Five states allow physicians to help terminally ill patients who want to die: New Mexico, Oregon, Washington, Montana, and Vermont, according to Compassion & Choices, a Denver-based national nonprofit organization “committed to helping everyone have the best death possible.”
Ginal says she is looking to Oregon’s law for inspiration. The Colorado bill will likely require two doctors be in agreement before they can provide a patient with life-ending drugs, she adds. The patient must be deemed to be of sound mind and there must be two witness, at least one of which has no interest in the outcome of the patient’s decision to die, such as an inheritance.
Catholics to oppose bill
The Colorado Catholic Conference plans to lobby against the legislation. Jenny Kraska, the executive director of the conference, calls the effort a backwards move, coming only a year after Colorado created a Suicide Prevention Commission.
“As a state we recognized last year that suicide prevention was a good,” Kraska says. “And it seems to me somewhat ironic that we would be turning around a year later -- less than a year later -- and potentially passing a piece of legislation that would legalize suicide.”
While lawmakers are focusing on terminally ill patients, Kraska cautions that embracing physician-assisted death for that group can be the starting point on a slippery slope. She points to the Netherlands as an example.
“Originally the law was meant to provide just for people who were defined as terminally ill," she says, but now, "it has expanded far beyond that to anybody who feels that they are suffering, whether it is mental illness, whatever it may be, doctors can now prescribe medicines and pills for those people to kill themselves,” she says. “And they’ve expanded it to children who are terminally ill or have illnesses.”

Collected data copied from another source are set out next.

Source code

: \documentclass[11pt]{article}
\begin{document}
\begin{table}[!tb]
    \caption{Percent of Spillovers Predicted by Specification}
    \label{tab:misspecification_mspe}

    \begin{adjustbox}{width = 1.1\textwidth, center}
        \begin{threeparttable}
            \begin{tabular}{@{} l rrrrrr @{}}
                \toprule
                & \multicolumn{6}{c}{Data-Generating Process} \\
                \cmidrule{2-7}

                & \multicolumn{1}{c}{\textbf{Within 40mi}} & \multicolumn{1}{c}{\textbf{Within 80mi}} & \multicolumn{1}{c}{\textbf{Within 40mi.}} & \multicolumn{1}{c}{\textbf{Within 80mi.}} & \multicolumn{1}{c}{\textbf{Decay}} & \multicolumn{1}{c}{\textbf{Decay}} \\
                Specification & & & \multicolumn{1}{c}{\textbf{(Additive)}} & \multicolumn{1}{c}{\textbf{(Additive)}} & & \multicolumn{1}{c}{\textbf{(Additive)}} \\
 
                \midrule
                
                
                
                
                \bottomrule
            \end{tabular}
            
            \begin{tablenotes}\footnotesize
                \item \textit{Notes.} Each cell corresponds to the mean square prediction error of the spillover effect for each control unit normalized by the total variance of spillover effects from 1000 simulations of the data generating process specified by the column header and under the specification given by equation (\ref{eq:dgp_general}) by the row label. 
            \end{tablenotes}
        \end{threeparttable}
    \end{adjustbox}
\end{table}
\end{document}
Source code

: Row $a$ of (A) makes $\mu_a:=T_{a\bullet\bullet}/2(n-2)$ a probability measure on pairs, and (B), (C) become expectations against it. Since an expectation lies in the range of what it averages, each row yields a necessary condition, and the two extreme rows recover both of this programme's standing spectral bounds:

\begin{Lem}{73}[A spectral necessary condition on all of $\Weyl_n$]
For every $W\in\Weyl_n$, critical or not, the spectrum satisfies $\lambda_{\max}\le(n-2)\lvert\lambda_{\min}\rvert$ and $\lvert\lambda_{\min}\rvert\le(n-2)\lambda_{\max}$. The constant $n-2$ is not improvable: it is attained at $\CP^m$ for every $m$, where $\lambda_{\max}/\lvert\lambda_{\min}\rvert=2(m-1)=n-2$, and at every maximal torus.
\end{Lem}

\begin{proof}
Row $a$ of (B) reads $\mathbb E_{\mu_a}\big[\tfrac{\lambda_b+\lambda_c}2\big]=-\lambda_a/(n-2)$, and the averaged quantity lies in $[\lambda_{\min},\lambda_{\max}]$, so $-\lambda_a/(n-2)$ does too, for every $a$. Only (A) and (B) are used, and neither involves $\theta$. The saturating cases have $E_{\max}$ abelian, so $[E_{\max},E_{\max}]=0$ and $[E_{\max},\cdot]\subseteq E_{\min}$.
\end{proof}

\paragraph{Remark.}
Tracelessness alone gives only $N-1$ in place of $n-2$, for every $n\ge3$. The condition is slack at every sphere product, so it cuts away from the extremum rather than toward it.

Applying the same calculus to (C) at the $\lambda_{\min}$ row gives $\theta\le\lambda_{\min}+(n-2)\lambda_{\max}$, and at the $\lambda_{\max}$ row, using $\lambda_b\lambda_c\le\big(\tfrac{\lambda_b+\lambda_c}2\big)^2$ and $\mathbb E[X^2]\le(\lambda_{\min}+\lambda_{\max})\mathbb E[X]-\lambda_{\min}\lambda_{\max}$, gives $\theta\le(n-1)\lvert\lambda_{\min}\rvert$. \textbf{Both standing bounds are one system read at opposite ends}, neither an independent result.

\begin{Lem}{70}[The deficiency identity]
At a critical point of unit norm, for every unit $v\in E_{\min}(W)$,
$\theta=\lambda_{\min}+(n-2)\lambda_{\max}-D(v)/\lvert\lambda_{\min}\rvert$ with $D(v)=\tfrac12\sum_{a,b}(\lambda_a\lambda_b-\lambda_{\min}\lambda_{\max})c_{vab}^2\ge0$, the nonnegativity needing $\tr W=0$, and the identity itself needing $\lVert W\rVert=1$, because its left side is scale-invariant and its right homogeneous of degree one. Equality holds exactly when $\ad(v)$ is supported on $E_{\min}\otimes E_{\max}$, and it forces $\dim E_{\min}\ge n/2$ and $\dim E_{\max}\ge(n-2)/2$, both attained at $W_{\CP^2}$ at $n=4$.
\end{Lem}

Citing a letter from the United States Conference of Catholic Bishops, Kraska says that in the Netherlands, a person may qualify for euthanasia or assisted suicide if the doctor “holds the conviction that the patient’s suffering is lasting and unbearable.”
There is no requirement that the suffering be physical or that the patient be terminally ill, the council adds.
The Bishops' letter references the Ohio-based Patients’ Rights Council, a group committed to providing “rational, factual” information about right to die laws.
Looking for options
Julie Selsberg understands there are differing points of view on the matter. Her father died just days after his letter was published. She says watching her father struggle before his death planted the seeds for her to become a spokeswoman to change the law in Colorado.
“All I can say is I respect people’s beliefs and their opinions and I would just ask they respect ours,” Julie Selsberg says, noting that under the proposed legislation, patients and doctors who do not want to participate don’t have to.
Selsberg adds, “Just let it be an option for those who want it.”